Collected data
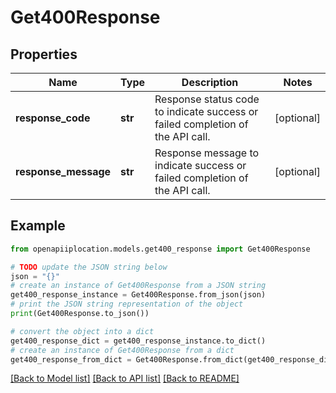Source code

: # Get400Response


## Properties

Name | Type | Description | Notes
------------ | ------------- | ------------- | -------------
**response_code** | **str** | Response status code to indicate success or failed completion of the API call. | [optional] 
**response_message** | **str** | Response message to indicate success or failed completion of the API call. | [optional] 

## Example

```python
from openapiiplocation.models.get400_response import Get400Response

# TODO update the JSON string below
json = "{}"
# create an instance of Get400Response from a JSON string
get400_response_instance = Get400Response.from_json(json)
# print the JSON string representation of the object
print(Get400Response.to_json())

# convert the object into a dict
get400_response_dict = get400_response_instance.to_dict()
# create an instance of Get400Response from a dict
get400_response_from_dict = Get400Response.from_dict(get400_response_dict)
```
[[Back to Model list]](../README.md#documentation-for-models) [[Back to API list]](../README.md#documentation-for-api-endpoints) [[Back to README]](../README.md)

Exercise brief:
Extract the lines above from the one containing "Name | Type | Description | Notes" to the last line, both included, exactly as written.

Your response:
Name | Type | Description | Notes
------------ | ------------- | ------------- | -------------
**response_code** | **str** | Response status code to indicate success or failed completion of the API call. | [optional] 
**response_message** | **str** | Response message to indicate success or failed completion of the API call. | [optional] 

## Example

```python
from openapiiplocation.models.get400_response import Get400Response

# TODO update the JSON string below
json = "{}"
# create an instance of Get400Response from a JSON string
get400_response_instance = Get400Response.from_json(json)
# print the JSON string representation of the object
print(Get400Response.to_json())

# convert the object into a dict
get400_response_dict = get400_response_instance.to_dict()
# create an instance of Get400Response from a dict
get400_response_from_dict = Get400Response.from_dict(get400_response_dict)
```
[[Back to Model list]](../README.md#documentation-for-models) [[Back to API list]](../README.md#documentation-for-api-endpoints) [[Back to README]](../README.md)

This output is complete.